Old Dominion University Among World's Best in Computer-Aided Tumor Grading
November 15, 2019
This year, roughly 24,000 adults in the United States will be diagnosed with a brain tumor. For early treatment and therapy planning, it is essential for health professionals to know the grade or classification of these tumors. That's where researchers from Old Dominion University's Vision Lab have been ranked among the best in the world.
More than 80 teams from around the world competed in the 2019 Computational Precision Medicine: Radiology-Pathology Challenge on Brain Tumor Classification 2019 (CPM-RadPath) challenge. Results were announced at the Medical Image Computing and Computer Assisted Intervention Society (MICCAI) conference in Shanghai, China.
ODU's Vision Lab placed second between the first-place team, Shenzhen Institutes of Advanced Technology/Chinese Academy of Sciences, and the third-place team, National Taiwan University of Science and Technology.
"We are honored to be considered among the world's best when it comes to this extremely important type of research," said Khan Iftekharuddin, associate dean for research and graduate programs for the Batten College of Engineering and Technology and director of the ODU Vision Lab. "This recognition puts the ODU Vision Lab, the Batten College of Engineering and Technology and the University in the spotlight on the global stage."
Analyzing and classifying brain tumors is traditionally done by pathologists who examine tissue sections under a light microscope. This process continues to be widely applied in clinical settings, yet translating it to bedside and clinical research studies involving hundreds or thousands of tissue specimens remains a challenge.
"Considering the huge amount of digital imaging data collected and reviewed by the clinicians every day in clinical settings for brain tumor classification, discovery of effective methods is needed to automate and scale-up tumor classification," Iftekharuddin said. "These methods are expected to bring precision translational medicine for brain tumor patients a step closer."
According to MICCAI, computer-aided classification has the potential to improve the tumor diagnosis and grading process, as well as to enable quantitative studies of the mechanisms underlying disease onset and progression.
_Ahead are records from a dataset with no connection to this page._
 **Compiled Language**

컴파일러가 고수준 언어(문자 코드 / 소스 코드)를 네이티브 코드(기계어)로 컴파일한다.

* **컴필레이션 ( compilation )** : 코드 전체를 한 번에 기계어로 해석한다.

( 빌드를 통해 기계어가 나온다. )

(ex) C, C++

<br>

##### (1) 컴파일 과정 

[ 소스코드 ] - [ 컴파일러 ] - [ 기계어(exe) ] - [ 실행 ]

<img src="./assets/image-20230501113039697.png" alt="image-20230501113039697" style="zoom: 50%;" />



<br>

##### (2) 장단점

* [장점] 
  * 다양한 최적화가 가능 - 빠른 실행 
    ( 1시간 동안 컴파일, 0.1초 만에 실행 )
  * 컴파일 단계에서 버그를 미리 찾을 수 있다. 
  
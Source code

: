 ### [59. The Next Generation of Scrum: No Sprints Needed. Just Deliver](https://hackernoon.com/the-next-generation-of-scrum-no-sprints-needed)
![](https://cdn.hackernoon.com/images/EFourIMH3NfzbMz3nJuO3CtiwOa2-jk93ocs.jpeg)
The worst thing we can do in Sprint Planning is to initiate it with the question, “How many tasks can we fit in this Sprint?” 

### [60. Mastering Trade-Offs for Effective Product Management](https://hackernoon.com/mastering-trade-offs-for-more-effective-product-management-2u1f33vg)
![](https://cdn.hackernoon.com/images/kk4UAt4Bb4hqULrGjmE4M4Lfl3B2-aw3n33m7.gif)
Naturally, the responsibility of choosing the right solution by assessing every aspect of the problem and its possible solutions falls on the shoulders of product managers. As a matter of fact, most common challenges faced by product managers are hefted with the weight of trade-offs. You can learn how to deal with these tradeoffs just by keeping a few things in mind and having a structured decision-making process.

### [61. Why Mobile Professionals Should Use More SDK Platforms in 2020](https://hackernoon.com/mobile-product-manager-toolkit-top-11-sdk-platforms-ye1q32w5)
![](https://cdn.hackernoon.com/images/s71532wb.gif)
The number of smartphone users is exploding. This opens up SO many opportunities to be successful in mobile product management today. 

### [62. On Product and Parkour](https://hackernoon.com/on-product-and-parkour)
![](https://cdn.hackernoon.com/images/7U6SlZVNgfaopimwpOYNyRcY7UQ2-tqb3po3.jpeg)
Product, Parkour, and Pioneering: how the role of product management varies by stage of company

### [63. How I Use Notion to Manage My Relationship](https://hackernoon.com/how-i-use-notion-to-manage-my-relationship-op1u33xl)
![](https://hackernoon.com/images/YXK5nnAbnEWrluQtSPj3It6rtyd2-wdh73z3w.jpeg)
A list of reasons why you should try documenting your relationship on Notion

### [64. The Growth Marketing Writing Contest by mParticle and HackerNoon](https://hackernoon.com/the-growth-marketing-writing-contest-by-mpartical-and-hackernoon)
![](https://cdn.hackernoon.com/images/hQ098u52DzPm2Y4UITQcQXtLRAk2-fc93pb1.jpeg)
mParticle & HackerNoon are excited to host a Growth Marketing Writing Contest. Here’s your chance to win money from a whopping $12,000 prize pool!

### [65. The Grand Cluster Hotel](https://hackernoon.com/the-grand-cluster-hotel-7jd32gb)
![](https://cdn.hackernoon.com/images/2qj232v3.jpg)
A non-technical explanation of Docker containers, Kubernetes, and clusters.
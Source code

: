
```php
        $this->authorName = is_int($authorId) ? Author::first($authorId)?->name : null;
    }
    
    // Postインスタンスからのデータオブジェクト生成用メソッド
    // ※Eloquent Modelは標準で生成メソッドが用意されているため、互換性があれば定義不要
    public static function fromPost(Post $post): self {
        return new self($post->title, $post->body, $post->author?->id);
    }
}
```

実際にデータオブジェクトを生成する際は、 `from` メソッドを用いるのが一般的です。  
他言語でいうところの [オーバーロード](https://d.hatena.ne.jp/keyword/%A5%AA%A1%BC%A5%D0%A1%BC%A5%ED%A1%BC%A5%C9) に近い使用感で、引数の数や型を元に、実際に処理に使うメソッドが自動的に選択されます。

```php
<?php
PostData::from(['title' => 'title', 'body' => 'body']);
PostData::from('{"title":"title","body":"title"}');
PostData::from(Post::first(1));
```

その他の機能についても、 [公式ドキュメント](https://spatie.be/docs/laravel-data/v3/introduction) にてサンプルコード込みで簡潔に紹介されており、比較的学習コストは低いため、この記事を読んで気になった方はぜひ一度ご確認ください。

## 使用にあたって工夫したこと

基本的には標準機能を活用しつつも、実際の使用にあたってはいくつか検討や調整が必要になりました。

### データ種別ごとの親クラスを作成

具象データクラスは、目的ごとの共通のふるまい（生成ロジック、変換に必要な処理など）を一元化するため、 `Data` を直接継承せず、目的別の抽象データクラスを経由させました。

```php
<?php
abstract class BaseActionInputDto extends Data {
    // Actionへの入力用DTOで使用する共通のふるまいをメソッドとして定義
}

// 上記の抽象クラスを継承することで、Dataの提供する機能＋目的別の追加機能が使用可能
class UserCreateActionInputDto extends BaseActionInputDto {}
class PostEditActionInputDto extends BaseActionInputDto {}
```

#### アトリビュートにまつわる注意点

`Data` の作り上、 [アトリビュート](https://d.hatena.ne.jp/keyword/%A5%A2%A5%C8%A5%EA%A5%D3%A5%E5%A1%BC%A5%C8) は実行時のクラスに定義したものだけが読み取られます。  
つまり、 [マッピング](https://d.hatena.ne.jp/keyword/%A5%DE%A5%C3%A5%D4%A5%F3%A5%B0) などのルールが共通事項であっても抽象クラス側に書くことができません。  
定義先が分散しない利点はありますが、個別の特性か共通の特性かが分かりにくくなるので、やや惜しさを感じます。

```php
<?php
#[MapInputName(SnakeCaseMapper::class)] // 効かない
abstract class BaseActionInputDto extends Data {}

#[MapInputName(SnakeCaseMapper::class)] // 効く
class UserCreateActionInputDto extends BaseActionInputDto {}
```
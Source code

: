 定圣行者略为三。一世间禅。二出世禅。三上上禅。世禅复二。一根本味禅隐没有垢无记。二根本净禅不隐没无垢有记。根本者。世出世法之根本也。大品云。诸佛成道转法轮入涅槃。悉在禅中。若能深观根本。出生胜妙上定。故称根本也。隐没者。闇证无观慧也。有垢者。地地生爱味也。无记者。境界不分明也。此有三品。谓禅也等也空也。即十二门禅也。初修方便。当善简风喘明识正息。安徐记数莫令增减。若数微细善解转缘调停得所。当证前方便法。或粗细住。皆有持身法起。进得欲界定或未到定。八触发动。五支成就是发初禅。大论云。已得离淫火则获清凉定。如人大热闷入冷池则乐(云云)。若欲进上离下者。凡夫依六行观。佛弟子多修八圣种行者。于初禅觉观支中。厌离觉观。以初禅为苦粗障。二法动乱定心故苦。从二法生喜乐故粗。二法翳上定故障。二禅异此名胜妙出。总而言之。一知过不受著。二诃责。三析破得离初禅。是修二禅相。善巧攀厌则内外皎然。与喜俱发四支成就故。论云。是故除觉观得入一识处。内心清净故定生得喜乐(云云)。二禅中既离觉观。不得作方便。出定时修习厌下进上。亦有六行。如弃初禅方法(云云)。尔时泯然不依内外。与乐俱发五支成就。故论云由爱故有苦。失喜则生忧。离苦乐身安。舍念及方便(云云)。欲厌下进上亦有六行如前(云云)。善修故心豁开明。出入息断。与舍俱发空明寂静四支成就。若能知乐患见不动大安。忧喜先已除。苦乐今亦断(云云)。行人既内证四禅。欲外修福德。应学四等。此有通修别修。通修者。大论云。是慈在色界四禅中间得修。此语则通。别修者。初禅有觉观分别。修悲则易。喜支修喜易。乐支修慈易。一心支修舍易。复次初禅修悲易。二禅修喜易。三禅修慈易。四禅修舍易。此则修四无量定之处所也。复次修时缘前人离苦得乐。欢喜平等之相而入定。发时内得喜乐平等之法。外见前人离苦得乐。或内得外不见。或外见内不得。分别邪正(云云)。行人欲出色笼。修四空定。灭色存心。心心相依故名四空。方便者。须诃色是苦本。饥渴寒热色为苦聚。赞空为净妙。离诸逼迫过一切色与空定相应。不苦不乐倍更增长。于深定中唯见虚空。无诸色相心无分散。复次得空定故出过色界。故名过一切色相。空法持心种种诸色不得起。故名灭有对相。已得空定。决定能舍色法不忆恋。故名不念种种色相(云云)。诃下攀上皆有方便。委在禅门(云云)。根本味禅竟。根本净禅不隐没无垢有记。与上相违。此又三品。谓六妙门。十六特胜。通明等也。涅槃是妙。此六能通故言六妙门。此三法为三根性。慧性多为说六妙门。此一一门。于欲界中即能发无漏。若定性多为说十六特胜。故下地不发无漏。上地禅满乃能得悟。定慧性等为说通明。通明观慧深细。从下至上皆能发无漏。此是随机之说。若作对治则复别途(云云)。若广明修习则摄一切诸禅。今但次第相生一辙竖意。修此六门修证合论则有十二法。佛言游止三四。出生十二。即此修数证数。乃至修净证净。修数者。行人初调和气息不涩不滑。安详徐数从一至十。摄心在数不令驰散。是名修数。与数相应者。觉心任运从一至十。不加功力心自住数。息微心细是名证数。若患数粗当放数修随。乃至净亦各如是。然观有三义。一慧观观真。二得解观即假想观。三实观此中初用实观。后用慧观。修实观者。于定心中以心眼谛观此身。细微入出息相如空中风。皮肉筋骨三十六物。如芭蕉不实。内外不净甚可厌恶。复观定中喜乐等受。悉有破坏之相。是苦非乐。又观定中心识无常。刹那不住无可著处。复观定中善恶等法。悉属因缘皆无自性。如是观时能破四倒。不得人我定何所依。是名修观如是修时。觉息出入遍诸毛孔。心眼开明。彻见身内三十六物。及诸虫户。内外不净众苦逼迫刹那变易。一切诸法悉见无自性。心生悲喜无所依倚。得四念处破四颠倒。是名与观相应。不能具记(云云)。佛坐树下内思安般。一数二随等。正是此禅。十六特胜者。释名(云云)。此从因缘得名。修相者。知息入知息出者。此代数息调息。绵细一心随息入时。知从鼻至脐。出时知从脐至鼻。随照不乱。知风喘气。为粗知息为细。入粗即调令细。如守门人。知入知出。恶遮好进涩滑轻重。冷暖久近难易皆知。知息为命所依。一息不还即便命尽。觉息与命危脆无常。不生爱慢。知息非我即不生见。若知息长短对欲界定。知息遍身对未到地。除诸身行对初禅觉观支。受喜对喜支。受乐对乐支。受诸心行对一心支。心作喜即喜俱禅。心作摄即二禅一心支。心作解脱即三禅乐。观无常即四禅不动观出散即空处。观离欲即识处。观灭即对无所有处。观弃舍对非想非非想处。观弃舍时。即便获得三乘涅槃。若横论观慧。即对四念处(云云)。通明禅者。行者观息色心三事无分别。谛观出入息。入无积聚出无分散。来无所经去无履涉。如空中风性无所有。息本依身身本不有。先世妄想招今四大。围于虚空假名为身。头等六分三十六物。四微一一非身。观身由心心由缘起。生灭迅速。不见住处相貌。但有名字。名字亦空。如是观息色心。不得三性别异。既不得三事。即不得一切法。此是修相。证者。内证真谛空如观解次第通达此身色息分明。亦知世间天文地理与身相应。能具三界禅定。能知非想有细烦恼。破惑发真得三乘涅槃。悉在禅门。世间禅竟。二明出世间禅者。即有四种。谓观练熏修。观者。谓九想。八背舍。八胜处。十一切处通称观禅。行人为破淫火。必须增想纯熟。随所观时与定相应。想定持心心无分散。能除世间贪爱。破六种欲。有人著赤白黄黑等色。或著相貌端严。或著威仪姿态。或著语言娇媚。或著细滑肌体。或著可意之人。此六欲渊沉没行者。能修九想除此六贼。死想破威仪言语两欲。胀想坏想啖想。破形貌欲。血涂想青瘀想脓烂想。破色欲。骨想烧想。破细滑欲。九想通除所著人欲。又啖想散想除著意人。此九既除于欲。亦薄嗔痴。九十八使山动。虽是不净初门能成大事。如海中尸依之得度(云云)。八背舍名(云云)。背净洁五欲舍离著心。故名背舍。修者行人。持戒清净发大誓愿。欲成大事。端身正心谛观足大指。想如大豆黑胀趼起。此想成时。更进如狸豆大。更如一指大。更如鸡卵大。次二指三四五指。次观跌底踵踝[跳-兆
With funding from the National Institute of Biomedical Imaging and Bioengineering, at the National Institutes of Health, the ODU Vision Lab has been developing advanced computational modeling and machine learning methods for effective analysis of this radiology and pathology imaging big data for tumor detection, segmentation, grading and patient survival prediction for more than a decade.
"I'm very proud of the ODU Vision Lab team that, in recent years, has also won first place in brain tumor survival prediction category; and third place in brain tumor segmentation category in the Multimodal Brain Tumor Segmentation Challenge," Iftekharuddin said.